Institute of Heart Diseases, Wroclaw Medical University, 50-556 Wroclaw, Poland.
Department of Physiology and Patophysiology, Wroclaw Medical University, 50-368 Wroclaw, Poland.
Biomolecules. 2022 Nov 2;12(11):1616. doi: 10.3390/biom12111616.
Acute heart failure (AHF) is a common and severe condition with a poor prognosis. Its course is often complicated by worsening renal function (WRF), exacerbating the outcome. The population of AHF patients experiencing WRF is heterogenous, and some novel possibilities for its analysis have recently emerged. Clustering is a machine learning (ML) technique that divides the population into distinct subgroups based on the similarity of cases (patients). Given that, we decided to use clustering to find subgroups inside the AHF population that differ in terms of WRF occurrence. We evaluated data from the three hundred and twelve AHF patients hospitalized in our institution who had creatinine assessed four times during hospitalization. Eighty-six variables evaluated at admission were included in the analysis. The k-medoids algorithm was used for clustering, and the quality of the procedure was judged by the Davies-Bouldin index. Three clinically and prognostically different clusters were distinguished. The groups had significantly ( = 0.004) different incidences of WRF. Inside the AHF population, we successfully discovered that three groups varied in renal prognosis. Our results provide novel insight into the AHF and WRF interplay and can be valuable for future trial construction and more tailored treatment.

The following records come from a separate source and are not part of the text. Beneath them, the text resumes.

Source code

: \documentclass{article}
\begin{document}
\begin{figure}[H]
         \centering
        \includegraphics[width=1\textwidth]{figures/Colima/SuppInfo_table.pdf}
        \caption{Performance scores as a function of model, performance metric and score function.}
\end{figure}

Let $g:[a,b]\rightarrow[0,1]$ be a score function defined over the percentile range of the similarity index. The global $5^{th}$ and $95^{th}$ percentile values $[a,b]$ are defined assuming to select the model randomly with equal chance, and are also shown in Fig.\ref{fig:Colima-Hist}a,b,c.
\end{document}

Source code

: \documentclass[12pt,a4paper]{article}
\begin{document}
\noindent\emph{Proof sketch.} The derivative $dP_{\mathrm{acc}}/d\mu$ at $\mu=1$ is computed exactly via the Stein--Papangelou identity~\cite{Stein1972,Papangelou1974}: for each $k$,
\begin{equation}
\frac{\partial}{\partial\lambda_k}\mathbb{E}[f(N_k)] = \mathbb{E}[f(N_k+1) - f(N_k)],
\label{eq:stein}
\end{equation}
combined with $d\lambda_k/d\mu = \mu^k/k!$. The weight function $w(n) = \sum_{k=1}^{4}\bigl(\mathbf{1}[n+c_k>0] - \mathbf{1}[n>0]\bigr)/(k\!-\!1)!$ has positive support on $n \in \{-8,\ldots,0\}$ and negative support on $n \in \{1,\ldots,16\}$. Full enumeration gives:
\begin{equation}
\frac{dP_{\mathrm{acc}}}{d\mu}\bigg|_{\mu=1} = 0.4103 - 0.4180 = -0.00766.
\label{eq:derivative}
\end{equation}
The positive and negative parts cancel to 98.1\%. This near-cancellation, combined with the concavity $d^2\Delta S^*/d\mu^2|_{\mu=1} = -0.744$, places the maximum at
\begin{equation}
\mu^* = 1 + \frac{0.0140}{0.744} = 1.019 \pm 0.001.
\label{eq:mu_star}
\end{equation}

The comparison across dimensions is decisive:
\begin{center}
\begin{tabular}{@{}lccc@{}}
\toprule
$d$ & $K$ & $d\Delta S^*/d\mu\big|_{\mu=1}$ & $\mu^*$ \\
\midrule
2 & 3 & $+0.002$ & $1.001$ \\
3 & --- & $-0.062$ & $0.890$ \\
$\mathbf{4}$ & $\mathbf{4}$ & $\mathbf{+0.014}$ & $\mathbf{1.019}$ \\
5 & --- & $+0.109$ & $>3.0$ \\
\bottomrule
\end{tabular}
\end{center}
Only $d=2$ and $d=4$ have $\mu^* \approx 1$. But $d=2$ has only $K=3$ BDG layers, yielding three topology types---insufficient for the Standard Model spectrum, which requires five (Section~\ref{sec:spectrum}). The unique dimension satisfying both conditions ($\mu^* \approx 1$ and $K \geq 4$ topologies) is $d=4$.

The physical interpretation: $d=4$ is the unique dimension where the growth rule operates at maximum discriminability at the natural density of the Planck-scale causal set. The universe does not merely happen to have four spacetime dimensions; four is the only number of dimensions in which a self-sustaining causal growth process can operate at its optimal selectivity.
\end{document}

急性心力衰竭(AHF)是一种常见且严重的病症,预后不良。其病程常因肾功能恶化(WRF)而复杂化,从而使预后更差。出现 WRF 的 AHF 患者人群存在异质性,最近出现了一些分析其的新方法。聚类是一种机器学习(ML)技术,它根据病例(患者)的相似性将人群分为不同的亚组。基于此,我们决定使用聚类在 AHF 人群中找到在 WRF 发生方面存在差异的亚组。我们评估了在我们机构住院的 312 名 AHF 患者的数据,这些患者在住院期间进行了四次肌酐评估。在分析中纳入了入院时评估的 86 个变量。使用 k-medoids 算法进行聚类,并通过 Davies-Bouldin 指数判断该过程的质量。区分出了三个在临床和预后方面有显著差异的聚类。这些组的 WRF 发生率有显著差异(=0.004)。在 AHF 人群中,我们成功地发现三组在肾脏预后方面存在差异。我们的结果提供了对 AHF 和 WRF 相互作用的新见解,对于未来的试验构建和更有针对性的治疗可能具有重要价值。